President Donald Trump has threatened to stop the so-called cost-sharing reduction payments to insurers as a way of forcing congressional Democrats to negotiate a healthcare reform deal.
The CBO said that the president’s decisions to shrink the enrollment period and budget also help explain why the agency projects far fewer sign-ups over the long haul than it previously did. In March 2016, the CBO predicted that some 18 million people would buy health plans on the ACA exchanges in 2026. The new report lowers that estimate to 12 million. Another reason for the downward swing, the CBO said, is that more employers are offering health coverage to employees than anticipated, reducing the market for exchange plans.
Democrats have seized on the CBO report as further proof that Trump is setting up the ACA exchanges to fail. Trump and his Republican allies, in turn, call CBO estimates unreliable, pointing out that in 2012, the agency had projected 25 million people to be enrolled in exchange plans this year. Instead, the average monthly enrollment in ACA health plans in 2017 has been about 10 million people.

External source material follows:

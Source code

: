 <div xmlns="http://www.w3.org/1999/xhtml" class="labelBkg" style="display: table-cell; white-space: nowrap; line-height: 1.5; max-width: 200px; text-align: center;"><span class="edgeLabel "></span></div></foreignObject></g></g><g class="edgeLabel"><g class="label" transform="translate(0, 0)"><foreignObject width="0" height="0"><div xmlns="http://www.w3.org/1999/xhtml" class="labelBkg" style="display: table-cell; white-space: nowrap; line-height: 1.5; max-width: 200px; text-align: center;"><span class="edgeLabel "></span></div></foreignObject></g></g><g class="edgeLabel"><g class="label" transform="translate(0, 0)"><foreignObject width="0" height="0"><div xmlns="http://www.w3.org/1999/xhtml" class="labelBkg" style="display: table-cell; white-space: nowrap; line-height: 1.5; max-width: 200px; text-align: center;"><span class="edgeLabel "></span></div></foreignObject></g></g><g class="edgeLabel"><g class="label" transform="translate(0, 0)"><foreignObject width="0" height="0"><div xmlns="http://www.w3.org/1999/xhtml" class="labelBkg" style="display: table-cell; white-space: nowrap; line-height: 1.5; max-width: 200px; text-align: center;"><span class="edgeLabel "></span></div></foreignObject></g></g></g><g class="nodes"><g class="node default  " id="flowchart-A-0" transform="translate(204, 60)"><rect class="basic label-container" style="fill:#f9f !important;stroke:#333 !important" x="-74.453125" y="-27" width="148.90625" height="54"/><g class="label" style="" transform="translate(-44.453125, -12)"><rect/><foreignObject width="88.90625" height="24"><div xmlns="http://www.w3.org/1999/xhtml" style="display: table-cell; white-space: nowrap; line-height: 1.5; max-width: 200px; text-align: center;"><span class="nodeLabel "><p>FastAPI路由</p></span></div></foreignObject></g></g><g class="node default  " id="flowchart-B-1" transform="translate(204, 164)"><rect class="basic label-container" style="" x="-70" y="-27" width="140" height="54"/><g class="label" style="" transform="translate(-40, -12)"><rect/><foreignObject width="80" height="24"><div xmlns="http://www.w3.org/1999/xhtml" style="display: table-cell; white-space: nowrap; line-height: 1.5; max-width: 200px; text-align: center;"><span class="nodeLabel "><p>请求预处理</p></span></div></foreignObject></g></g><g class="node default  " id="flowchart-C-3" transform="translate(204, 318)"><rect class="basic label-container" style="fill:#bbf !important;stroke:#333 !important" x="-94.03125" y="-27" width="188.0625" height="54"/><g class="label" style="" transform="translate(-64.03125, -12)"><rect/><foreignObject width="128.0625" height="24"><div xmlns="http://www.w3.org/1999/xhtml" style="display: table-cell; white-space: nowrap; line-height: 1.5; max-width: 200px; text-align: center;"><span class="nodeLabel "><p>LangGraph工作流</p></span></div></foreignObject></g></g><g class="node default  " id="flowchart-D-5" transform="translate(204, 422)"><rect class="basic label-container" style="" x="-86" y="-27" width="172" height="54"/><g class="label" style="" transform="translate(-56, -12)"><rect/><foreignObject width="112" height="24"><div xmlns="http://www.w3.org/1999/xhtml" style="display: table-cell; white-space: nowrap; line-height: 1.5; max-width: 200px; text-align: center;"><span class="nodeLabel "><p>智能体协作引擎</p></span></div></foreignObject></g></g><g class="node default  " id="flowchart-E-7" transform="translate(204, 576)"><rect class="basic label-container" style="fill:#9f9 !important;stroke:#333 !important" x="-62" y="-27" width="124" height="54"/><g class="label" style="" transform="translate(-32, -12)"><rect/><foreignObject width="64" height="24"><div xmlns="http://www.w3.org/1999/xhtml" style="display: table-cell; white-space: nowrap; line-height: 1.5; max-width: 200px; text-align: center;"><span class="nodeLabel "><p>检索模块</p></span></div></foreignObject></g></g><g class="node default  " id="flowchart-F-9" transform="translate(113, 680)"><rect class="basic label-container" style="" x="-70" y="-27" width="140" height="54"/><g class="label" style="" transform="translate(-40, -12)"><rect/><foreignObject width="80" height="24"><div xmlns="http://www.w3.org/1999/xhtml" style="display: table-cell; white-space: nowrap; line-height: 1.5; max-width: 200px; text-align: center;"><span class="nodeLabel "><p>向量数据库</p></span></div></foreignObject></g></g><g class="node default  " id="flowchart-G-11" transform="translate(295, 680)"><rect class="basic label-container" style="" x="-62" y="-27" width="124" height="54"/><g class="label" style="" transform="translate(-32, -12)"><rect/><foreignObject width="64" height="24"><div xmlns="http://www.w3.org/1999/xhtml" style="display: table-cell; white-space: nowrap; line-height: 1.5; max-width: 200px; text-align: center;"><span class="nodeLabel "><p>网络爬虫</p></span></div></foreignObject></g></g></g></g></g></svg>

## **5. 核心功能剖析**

In its new report, drafted together with the Joint Committee on Taxation (JCT), the CBO acknowledges that previous enrollment projections were too high. The overpredictions may stem from less consumer interest in exchange plans than anticipated, and less inclination by employers to stop offering coverage, according to the CBO.
“Stable in Most Areas”
Aside from the effects of White House policy, the CBO said that the nongroup health insurance market ― that is, the market for individuals and families ― should “be stable in most areas of the country,” and that “insurers would be willing to sell nongroup policies in almost all areas of the country throughout the next decade.” This nongroup market includes policies sold on the ACA exchanges as well as policies sold outside the exchanges, which are not eligible for premium subsidies in the form of tax credits.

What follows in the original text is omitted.